0
votes

PySpark newb here and I'm trying to organize an unwieldy RDD of historical data. I read the data in (from WASB) and need to understand its structure. I have a general idea of the Schema, but because this is a large extract, I can see that not all records are consistent.

What I'm struggling with is referring to RDD elements by position so that I can try to extract some sense from the data. I can't commit to a Schema right now due to the inconsistency - so that means dataframes are not an option and I lose the flexible query style of a DF.

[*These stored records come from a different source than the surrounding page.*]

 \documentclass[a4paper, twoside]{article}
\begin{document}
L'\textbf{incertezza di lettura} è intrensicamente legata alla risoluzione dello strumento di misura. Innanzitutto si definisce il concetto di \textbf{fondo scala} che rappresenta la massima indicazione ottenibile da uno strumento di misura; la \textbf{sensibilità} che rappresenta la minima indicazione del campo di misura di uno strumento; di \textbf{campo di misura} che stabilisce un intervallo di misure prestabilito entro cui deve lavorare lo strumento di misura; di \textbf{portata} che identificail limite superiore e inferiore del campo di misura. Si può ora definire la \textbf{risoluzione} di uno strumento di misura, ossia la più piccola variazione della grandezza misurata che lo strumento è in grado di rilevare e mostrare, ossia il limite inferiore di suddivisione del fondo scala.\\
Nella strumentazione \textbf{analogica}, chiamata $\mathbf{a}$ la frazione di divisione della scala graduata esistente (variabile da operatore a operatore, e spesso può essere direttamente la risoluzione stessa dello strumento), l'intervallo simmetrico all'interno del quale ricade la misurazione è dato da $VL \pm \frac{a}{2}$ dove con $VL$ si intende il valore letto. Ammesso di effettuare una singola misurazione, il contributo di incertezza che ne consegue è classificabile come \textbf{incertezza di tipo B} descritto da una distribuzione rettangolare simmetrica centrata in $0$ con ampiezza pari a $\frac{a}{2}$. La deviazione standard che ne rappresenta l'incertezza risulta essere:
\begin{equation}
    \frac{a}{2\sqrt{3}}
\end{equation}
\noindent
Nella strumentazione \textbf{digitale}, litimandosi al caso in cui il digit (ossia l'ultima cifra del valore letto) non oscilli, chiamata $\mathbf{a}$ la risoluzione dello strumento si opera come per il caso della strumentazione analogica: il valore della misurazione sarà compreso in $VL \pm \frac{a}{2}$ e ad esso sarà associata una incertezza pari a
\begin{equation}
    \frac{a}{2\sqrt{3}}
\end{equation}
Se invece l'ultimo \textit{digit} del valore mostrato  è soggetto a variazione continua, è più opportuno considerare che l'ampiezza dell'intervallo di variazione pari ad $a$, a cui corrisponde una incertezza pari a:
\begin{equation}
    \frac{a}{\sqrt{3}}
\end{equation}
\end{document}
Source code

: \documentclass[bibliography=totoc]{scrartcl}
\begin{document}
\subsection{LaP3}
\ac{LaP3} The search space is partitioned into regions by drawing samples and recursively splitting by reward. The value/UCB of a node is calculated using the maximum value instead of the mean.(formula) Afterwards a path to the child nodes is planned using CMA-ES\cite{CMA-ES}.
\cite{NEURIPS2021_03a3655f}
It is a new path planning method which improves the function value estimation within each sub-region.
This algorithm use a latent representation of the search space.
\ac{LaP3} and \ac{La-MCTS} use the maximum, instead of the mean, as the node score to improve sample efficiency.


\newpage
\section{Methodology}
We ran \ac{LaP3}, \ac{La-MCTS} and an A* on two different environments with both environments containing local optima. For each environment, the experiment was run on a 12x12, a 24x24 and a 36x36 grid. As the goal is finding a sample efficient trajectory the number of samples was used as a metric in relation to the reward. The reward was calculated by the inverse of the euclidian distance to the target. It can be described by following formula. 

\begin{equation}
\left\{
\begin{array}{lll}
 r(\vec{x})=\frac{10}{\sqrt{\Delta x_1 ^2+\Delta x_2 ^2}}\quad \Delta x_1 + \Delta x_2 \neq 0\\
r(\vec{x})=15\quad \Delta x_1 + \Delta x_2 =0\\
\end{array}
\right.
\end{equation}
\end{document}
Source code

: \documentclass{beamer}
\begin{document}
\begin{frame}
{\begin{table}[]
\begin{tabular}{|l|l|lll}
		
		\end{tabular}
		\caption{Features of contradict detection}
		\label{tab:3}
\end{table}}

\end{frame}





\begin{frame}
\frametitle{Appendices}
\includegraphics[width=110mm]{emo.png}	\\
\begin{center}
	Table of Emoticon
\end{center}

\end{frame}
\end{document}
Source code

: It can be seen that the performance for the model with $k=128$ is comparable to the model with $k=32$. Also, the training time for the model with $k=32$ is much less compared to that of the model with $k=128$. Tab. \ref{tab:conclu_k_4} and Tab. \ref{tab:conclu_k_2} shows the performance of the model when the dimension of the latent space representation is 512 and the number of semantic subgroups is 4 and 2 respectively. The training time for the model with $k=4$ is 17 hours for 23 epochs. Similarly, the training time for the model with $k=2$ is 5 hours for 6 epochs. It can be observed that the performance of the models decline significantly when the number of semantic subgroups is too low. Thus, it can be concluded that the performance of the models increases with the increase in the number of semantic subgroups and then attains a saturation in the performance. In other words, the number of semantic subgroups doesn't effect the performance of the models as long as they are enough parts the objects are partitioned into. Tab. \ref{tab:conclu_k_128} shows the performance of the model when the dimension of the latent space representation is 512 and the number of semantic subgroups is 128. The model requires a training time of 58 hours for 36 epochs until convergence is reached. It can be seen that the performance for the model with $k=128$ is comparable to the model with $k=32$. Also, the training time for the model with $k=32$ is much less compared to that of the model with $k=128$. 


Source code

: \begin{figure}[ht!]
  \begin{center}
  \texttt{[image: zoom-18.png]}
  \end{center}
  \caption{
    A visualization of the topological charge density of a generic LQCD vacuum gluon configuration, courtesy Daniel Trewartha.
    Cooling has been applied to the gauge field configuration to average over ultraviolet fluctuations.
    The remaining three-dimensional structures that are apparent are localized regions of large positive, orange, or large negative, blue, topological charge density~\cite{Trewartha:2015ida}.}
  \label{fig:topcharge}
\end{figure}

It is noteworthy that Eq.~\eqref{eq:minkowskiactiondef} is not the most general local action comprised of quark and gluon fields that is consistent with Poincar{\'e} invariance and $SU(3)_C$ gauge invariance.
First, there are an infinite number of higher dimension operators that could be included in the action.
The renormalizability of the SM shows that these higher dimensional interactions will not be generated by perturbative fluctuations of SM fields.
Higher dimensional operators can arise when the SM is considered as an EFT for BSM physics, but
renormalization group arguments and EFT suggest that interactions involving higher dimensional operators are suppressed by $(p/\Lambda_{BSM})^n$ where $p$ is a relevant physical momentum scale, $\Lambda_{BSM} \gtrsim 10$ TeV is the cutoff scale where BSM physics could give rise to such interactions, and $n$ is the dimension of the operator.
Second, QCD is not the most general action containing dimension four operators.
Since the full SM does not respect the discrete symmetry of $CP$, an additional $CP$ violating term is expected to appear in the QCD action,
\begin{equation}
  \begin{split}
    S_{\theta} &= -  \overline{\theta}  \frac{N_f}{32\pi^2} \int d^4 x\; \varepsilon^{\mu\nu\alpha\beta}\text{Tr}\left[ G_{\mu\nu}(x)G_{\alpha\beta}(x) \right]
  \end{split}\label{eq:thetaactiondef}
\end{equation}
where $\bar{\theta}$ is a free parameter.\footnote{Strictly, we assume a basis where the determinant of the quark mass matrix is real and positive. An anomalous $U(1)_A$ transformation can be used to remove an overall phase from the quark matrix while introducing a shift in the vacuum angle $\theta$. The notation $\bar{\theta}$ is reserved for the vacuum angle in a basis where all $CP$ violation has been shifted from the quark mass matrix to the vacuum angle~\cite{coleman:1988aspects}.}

Quick summary of the environment and data in question:
Azure HDInsight Clusters, data in WASB
HDFS v. 2.7
YARN v. 2.7
Spark v 1.6 (HA config with 8 worker nodes (16 Core x 112 GB of RAM each)
Jupyter - PySpark
Data: oddly delimited "CSV" with approx. 765MM records

Read the data
ops = sc.textFile("wasb://[email protected]/raw_ops.csv")

Split on the funky delimiter
ops = ops.map(lambda s: s.split(u"\ufffd")).cache()

Show 5 records of RDD
ops.take(5)

[ [u'ALER RECOMMENDED BRAKE FLUID EXCHANGE - $139.88 ~', u'~PERFORMED DEALER RECOMMENDED BRAKE FLUID EXCHANGE USING A SPECIAL BRAKE FLUID EXCHANGE MACHINE,A PRESSURIZED SUPPLY OF MOC BRAKE FLUID', u'HIST_LD', u'2016-03-08 16:02:53', u'ARCHIVE'] ,[u'04638', u'0734140', u'2011-10-19', u'345267460', u'2', u'TIR', u'', u'0', u'685745051', u'TIRE INFLATION RULE CK ALL TIRES FOR ACCURATE PSI PER MANUFACTURER SPECIFICATION', u'HIST_LD', u'2016-03-08 16:01:39', u'ARCHIVE'] ,[u'04638', u'0734140', u'2011-10-19', u'345267460', u'1', u'PRIME ITEM', u'', u'0', u'0', u'TIRE INFLATION RULE CK ALL TIRES FOR ACCURATE PSI PER MANUFACTURER SPECIFICATION ~', u'~TIRE INFLATION RULE CK ALL TIRES FOR ACCURATE PSI PER MANUFACTURER SPECIFICATIONS AND DOCUMENT PSI ~', u'~ ~', u'~20450 SET AT 36 PSI.', u'HIST_LD', u'2016-03-08 16:01:39', u'ARCHIVE'] ,[u'12093', u'0399468', u'2011-10-19', u'345268559', u'2', u'201', u'', u'1.5', u'0', u'REPLACED GAS CAP AND SANDED FILLER NECK', u'HIST_LD', u'2016-03-08 16:07:15', u'ARCHIVE'] ,[u'12093', u'0399468', u'2011-10-19', u'345268559', u'1', u'PRIME ITEM', u'', u'0', u'0', u'REPLACED GAS CAP AND SANDED FILLER NECK ~', u'~REPLACE GAS CAP AND SAND FILLER NECK', u'HIST_LD', u'2016-03-08 16:07:15', u'ARCHIVE'] ]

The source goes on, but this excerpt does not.